* [TASK TO COMPLETE]: Every line below from the one containing "- Process fewer" through the one containing "### Getting help" must be transcribed exactly. Omit all lines outside that stretch.

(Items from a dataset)

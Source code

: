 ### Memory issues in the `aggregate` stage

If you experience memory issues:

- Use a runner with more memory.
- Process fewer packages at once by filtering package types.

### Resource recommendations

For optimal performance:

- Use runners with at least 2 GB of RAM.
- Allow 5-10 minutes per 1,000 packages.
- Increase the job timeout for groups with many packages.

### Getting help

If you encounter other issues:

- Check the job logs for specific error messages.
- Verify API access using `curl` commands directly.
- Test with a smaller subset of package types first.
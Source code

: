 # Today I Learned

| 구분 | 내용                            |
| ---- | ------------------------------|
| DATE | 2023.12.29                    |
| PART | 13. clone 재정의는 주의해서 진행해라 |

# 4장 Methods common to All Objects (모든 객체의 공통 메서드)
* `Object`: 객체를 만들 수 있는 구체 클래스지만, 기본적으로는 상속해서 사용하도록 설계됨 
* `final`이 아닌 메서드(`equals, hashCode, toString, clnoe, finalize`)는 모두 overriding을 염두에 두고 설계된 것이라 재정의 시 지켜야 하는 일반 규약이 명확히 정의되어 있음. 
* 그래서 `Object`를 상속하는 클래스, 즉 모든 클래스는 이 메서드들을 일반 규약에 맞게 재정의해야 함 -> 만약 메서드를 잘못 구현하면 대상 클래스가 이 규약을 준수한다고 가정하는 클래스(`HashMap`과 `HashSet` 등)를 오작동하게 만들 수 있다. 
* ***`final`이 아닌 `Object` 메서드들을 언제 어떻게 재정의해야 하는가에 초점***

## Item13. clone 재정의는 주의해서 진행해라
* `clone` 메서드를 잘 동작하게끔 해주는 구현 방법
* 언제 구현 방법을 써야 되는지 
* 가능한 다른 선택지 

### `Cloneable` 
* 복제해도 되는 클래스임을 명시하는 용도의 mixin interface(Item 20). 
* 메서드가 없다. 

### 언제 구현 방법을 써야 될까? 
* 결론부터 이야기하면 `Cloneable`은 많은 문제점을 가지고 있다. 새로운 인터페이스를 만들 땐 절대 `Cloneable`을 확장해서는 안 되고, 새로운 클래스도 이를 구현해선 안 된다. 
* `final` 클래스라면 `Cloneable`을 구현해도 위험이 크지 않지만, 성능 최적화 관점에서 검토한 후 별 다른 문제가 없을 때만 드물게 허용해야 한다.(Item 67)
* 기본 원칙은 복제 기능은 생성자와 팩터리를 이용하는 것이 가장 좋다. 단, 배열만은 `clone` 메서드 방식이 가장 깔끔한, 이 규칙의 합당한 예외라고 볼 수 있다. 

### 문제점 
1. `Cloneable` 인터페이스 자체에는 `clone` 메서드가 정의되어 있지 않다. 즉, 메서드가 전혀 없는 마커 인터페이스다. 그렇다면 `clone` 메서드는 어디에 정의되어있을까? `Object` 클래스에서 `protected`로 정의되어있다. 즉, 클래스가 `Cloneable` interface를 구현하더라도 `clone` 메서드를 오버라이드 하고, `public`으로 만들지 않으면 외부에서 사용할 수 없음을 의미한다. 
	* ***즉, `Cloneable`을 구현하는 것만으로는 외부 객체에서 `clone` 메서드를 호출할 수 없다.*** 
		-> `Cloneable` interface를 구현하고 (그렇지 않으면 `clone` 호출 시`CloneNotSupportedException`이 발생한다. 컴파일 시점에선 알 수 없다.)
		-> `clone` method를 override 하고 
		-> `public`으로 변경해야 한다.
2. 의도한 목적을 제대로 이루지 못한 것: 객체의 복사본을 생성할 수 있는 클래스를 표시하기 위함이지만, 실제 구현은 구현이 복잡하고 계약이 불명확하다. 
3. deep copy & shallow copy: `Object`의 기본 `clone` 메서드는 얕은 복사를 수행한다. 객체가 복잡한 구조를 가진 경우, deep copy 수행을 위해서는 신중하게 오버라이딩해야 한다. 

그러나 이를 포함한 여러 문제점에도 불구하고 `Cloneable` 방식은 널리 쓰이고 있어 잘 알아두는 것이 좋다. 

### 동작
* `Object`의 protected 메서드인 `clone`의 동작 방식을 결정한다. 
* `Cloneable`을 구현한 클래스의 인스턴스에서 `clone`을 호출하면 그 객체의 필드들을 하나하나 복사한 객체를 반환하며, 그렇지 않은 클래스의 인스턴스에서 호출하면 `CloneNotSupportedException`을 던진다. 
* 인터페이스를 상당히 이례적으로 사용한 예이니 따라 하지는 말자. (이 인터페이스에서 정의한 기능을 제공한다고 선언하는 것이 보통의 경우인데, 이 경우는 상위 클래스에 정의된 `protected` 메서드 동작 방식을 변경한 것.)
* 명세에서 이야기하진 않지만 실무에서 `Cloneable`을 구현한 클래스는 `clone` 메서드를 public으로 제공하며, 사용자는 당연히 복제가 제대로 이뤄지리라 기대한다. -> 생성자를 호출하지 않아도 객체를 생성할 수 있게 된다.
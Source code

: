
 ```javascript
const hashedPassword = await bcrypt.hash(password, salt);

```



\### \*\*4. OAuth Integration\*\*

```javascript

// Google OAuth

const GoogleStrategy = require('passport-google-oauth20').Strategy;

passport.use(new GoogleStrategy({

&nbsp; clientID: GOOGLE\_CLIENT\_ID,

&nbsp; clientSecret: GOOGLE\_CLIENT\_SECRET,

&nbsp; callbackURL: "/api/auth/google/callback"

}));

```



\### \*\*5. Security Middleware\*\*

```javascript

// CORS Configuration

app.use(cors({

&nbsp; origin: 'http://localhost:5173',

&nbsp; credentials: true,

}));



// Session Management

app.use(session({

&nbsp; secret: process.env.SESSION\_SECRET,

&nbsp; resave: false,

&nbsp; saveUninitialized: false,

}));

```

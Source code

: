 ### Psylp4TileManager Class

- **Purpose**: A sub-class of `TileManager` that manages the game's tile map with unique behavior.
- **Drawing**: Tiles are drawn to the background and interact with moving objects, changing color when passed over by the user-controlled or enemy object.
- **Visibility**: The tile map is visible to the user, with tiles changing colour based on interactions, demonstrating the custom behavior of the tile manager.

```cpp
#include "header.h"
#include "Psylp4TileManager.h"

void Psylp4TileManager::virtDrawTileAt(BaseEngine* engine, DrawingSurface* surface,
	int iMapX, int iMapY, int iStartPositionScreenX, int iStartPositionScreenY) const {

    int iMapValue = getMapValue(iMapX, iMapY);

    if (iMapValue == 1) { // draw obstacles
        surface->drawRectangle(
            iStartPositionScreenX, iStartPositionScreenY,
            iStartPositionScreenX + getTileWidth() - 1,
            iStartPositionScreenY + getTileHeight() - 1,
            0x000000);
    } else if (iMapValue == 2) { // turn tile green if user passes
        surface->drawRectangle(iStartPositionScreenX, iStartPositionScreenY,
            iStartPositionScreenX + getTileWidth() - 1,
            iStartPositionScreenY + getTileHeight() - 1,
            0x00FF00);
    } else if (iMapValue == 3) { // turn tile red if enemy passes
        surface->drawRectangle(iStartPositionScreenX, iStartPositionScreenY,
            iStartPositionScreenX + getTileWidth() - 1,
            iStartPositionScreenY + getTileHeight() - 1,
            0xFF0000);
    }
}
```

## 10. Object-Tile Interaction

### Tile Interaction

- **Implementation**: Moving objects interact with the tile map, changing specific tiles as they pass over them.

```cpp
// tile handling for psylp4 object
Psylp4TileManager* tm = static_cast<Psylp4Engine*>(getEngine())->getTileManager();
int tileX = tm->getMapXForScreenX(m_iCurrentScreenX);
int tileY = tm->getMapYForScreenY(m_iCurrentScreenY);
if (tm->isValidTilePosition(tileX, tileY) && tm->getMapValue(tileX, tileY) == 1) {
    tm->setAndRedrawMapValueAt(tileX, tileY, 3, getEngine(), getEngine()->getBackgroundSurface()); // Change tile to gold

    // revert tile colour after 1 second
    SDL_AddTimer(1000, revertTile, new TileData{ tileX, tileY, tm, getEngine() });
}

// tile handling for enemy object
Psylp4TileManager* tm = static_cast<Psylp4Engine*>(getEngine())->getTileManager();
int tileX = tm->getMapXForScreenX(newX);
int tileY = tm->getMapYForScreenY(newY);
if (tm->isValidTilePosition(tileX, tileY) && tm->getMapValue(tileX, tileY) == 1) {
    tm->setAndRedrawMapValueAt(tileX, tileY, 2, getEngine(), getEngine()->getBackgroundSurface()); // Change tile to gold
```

* [WRITTEN SOLUTION]:
- Process fewer packages at once by filtering package types.

### Resource recommendations

For optimal performance:

- Use runners with at least 2 GB of RAM.
- Allow 5-10 minutes per 1,000 packages.
- Increase the job timeout for groups with many packages.

### Getting help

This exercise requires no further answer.